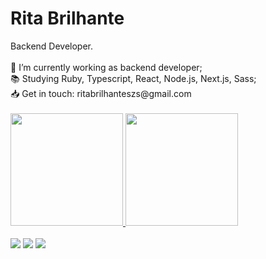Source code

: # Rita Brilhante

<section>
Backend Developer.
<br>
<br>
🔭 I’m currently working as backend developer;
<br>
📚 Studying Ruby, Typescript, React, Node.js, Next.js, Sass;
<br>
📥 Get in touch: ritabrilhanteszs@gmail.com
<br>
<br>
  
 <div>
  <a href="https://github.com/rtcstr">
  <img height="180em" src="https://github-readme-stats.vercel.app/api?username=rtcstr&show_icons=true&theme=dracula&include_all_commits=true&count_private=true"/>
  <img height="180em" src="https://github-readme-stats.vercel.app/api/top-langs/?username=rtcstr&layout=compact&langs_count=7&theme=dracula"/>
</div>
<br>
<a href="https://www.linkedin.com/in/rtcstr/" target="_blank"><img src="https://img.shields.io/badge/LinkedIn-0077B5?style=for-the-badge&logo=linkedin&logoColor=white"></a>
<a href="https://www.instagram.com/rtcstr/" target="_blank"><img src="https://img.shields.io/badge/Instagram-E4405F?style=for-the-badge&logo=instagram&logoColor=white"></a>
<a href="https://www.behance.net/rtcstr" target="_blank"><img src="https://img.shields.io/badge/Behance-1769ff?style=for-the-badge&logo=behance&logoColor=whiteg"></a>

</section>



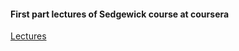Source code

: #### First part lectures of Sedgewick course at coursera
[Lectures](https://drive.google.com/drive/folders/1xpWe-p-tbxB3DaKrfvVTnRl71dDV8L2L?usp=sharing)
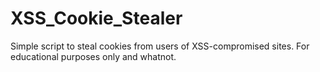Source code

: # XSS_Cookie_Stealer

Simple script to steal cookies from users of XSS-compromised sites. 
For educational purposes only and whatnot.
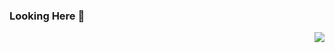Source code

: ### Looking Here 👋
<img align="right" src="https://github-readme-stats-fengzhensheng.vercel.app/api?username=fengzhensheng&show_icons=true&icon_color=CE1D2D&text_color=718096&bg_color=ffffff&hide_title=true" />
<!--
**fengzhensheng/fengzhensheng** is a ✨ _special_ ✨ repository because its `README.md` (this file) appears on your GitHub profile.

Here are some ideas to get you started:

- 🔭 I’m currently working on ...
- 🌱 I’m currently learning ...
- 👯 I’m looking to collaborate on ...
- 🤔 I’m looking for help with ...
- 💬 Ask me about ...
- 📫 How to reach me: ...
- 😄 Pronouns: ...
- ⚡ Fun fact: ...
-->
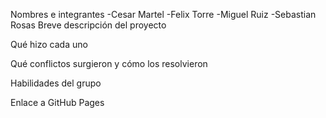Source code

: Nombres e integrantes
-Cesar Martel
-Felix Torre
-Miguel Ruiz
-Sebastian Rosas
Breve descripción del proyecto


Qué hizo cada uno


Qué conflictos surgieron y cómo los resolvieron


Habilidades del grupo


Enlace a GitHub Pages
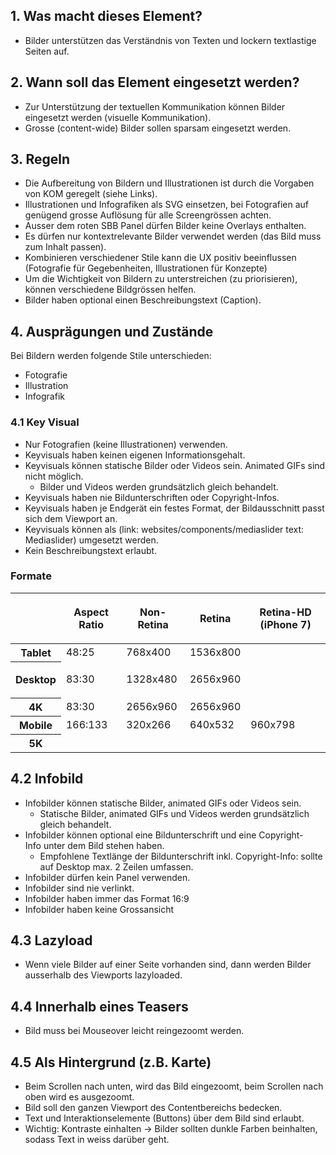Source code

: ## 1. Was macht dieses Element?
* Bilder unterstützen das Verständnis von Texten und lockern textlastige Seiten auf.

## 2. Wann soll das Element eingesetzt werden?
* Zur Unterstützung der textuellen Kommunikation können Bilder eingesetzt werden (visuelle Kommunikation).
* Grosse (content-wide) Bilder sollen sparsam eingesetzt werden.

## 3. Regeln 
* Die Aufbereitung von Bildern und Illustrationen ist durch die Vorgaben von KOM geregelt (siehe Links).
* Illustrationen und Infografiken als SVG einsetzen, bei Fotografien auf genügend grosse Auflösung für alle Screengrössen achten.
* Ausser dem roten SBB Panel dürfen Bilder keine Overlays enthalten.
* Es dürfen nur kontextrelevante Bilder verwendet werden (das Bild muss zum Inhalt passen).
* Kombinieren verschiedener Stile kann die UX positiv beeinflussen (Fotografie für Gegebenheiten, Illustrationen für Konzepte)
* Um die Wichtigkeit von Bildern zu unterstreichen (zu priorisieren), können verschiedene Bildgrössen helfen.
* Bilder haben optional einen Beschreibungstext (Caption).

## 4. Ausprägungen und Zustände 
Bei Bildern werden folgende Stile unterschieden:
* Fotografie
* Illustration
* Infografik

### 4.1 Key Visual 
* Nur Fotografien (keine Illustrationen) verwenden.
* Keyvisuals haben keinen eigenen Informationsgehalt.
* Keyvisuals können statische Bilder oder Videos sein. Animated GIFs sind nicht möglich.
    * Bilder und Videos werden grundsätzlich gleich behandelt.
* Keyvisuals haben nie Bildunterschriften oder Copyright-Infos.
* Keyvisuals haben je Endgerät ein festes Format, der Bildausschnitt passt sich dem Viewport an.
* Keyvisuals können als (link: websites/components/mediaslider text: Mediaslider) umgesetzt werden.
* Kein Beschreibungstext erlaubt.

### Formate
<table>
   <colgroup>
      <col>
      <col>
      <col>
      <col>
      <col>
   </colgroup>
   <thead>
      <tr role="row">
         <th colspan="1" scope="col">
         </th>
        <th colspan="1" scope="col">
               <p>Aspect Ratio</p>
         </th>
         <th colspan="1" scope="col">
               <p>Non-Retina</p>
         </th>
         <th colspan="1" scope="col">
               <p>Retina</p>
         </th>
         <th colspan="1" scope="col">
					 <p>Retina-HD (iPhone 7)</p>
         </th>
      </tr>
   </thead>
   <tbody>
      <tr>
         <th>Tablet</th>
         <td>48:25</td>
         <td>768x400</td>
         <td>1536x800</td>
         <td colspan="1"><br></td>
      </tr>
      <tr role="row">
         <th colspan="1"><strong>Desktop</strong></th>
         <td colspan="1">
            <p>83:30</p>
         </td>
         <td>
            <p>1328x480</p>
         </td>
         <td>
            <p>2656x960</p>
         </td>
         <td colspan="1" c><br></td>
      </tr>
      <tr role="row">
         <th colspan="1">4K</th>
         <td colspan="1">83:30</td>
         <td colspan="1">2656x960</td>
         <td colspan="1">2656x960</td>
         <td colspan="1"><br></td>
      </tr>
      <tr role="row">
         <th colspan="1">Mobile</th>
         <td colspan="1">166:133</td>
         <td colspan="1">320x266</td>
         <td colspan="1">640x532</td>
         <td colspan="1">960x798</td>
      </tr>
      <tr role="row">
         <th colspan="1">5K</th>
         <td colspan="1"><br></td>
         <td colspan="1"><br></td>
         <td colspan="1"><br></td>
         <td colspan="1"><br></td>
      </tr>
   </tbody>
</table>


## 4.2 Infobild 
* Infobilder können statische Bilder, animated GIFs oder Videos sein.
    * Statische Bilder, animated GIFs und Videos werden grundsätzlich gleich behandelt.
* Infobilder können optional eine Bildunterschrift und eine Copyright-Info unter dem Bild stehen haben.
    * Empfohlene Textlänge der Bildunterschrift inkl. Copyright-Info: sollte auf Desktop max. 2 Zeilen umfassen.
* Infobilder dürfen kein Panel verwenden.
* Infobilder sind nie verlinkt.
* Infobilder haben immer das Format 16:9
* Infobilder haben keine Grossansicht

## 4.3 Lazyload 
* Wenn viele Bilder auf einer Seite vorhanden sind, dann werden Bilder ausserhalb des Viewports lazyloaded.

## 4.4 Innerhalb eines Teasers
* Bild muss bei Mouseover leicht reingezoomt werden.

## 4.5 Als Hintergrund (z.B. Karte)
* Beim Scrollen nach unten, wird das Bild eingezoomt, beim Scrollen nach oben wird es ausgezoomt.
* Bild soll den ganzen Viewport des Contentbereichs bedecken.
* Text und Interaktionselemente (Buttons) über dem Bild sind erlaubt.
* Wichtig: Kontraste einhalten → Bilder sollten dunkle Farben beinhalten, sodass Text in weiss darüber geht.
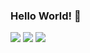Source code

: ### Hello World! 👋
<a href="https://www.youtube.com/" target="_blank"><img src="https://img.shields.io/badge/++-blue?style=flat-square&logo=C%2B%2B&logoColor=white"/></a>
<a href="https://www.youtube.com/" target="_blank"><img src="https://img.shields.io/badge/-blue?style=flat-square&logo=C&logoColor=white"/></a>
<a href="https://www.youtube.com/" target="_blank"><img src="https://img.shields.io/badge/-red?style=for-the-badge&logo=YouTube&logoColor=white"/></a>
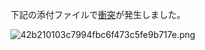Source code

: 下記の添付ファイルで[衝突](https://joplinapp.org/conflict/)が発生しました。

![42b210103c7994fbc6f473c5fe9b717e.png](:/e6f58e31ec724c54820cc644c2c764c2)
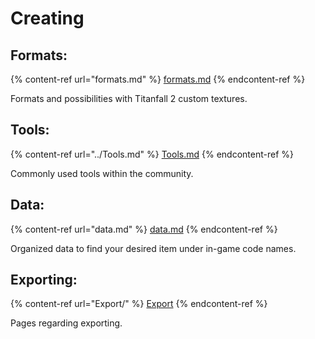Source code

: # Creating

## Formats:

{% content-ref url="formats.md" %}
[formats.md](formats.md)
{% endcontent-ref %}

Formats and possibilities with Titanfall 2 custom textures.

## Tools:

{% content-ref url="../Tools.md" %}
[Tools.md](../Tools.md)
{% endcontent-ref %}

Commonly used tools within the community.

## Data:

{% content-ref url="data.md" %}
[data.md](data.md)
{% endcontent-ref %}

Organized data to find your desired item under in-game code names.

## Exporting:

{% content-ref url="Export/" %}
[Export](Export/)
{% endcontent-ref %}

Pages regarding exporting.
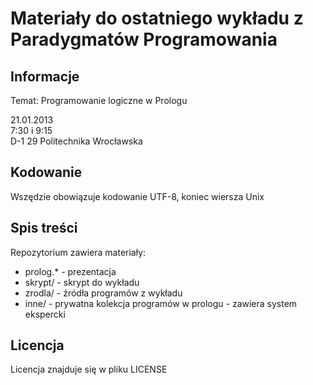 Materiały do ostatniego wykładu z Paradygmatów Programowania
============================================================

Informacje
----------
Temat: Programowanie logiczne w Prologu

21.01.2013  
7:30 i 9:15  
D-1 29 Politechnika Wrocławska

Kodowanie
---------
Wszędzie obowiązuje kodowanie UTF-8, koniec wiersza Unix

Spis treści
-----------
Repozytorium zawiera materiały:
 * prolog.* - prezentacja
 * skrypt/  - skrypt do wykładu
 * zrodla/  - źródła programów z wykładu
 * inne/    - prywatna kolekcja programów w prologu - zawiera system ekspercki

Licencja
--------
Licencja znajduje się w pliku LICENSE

________

▶ _EXERCISE AIM_
Your answer should be every line from the material above in which the word "Retina" appears.

▶ _RESPONSE TO THIS TASK_
               <p>Non-Retina</p>
               <p>Retina</p>
					 <p>Retina-HD (iPhone 7)</p>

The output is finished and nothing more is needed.